In designing the Teaching With WordPress course, we ran across a notion proposed by Stephen Downes that open course design should be more about creating a web than a website. The idea, as I understand it, is to create opportunities for cross connections between ideas, resources, people and their networks. The course is a connection point for people to share their thinking, ideas in progress, experience and learn from each other. We consider ourselves learners and teachers together.
This notion helped us make decisions about how to build in opportunities for people to connect with each other through comments, posts, tweets – inside and outside of the course hub. Many people connecting with #TWP15 seem to understand the value of connecting, sharing links, ideas and works in progress. Many of us subscribe to open practices and have had enriching experiences as we have exchanged with our growing and changing networks over time. Through practice, we’ve found deep and enduring value in those exchanges. We could relate to the idea of webs for learning mainly because our experiences helped us make the connection.
How do learners relate to/ connect with this vision for learning “webs”, networks and communities?
In my own conversations with a handful of very bright, motivated and sensitive learners lately, I have learned that their engagement with learning communities (associated with their formal learning courses) involve the following concerns:
- what the teacher wants: what requirements to I need to meet for discussion and “participation”?
- what the community offers: who knows what and what do I know that can help others?
- insecurities about self: online learning communities are big – it’s intimidating.
- how much time will I need to spend on this?
In short, the goal for many learners, is to maximize learning and make friends without the high cost of extra effort or public embarrassment.
So, I am thinking about this as I am considering whether/how we might use Twitter to connect learners between courses. I think appealing to the “maximizing learning” idea – may be a way in for some students. I want to pose three questions to students (and others who want to play):
* why would (or would) you contribute to an open, learning community/network online?
* how might an open, online learning community/network help you maximize your learning?
* what would you consider before using Twitter to connect with a learning community?
There may be other, more interesting, pertinent questions. If you have any, let me know.
I am starting an open G-doc to collect responses.
Further thoughts on trust, learning communities and our role as mentors and facilitators.
Amanda Hayden, grad student at CSU, Chico in California, posted an excellent and insightful video blog, where she shares some of her thoughts on barriers to and opportunities for the development of trust in a learning environment. She is my teacher for this piece. Some thoughts:
* institutional barriers to students developing own learning paths and practices. Students don’t trust themselves to “get it right” “learn what they need to fulfill a requirement”.
* teachers hold the power – as long as grades are currency – implications for peer assessment?
* vulnerability in learning – need to establish caring culture, mentor relationships with faculty, shared vulnerability.
* when students focus on self (and their own learning) it leaves very little room for creating meaning with peers.
* trust can happen quickly among students (think MMPOG).
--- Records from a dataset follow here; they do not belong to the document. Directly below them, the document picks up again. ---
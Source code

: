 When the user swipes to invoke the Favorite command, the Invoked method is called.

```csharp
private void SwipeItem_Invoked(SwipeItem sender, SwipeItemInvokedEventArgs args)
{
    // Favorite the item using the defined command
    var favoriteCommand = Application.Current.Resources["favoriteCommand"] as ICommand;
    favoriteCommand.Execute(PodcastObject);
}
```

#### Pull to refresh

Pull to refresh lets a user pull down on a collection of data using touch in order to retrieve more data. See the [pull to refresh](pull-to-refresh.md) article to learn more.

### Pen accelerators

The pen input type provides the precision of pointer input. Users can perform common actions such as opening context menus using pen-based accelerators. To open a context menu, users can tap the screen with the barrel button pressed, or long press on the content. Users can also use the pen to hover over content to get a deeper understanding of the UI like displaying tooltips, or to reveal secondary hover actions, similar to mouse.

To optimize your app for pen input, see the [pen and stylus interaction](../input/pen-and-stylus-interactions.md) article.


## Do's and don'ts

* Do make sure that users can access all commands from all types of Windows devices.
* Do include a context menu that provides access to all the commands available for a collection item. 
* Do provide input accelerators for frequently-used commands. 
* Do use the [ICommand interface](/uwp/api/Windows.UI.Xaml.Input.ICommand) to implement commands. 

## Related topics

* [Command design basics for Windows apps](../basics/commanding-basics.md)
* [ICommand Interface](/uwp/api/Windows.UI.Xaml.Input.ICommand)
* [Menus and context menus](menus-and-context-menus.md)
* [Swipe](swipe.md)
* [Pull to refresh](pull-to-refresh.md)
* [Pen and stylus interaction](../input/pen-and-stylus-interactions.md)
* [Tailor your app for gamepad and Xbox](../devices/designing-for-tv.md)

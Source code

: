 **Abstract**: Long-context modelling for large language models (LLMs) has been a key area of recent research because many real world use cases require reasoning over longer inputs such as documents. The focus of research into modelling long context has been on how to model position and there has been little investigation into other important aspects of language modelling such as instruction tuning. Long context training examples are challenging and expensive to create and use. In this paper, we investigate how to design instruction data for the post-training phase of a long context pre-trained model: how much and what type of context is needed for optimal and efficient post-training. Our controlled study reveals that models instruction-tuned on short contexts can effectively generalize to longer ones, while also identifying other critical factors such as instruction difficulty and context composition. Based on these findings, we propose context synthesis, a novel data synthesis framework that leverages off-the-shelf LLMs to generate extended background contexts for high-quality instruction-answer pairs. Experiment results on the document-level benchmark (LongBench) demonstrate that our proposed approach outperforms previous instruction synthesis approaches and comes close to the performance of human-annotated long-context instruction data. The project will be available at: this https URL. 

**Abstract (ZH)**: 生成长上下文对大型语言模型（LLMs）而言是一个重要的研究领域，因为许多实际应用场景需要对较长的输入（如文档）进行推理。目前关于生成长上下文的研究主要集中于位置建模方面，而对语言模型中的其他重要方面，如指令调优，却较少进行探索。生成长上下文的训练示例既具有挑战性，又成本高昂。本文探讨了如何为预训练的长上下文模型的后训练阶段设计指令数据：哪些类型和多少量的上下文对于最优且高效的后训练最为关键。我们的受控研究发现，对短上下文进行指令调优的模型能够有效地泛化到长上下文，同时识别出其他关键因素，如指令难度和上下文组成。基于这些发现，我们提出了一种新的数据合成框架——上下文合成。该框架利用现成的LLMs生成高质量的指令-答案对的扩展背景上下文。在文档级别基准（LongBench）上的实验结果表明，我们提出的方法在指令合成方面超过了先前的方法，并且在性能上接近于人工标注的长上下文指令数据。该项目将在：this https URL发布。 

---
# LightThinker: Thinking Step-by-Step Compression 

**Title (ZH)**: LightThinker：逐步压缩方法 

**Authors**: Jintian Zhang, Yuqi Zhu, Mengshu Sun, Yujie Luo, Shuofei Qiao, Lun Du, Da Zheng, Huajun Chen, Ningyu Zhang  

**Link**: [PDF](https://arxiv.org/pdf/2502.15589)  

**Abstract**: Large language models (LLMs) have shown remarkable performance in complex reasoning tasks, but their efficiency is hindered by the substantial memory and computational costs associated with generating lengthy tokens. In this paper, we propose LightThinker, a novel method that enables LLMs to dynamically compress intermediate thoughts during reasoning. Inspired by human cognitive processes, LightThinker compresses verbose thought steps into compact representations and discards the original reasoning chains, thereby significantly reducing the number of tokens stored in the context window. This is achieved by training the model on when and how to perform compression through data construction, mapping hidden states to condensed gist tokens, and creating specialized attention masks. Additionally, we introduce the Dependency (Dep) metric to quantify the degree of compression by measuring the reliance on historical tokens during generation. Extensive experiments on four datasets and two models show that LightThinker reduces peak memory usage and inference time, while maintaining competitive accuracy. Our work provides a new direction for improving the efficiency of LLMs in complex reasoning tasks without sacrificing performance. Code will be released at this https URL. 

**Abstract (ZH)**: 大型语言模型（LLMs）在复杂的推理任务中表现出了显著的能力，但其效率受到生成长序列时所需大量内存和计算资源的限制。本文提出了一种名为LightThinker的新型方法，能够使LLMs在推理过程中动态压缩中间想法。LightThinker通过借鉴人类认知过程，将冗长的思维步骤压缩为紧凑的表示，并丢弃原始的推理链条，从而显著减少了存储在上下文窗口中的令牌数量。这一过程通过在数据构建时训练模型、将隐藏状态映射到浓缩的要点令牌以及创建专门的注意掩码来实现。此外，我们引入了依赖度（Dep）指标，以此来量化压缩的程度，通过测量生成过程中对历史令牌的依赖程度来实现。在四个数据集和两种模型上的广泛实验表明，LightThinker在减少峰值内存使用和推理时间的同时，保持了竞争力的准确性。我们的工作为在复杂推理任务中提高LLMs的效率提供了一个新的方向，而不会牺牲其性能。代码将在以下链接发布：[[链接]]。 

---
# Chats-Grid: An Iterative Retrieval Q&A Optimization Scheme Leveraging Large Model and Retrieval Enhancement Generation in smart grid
Needs: shared goals, reputation built on skill to help and support each other achieve goals.
Via my expanded Twitter network (thanks to #TWP15) I came across Laura Gogia, who shared this excellent resource on Twitter and learning – something I plan to propose to students as a resource for the blended learning course we are creating together.
I am thinking about my responsibility as a collaborator with students on the design of learning environments for their peers. I’m looking for approaches to scaffold networked learning and learning in the open.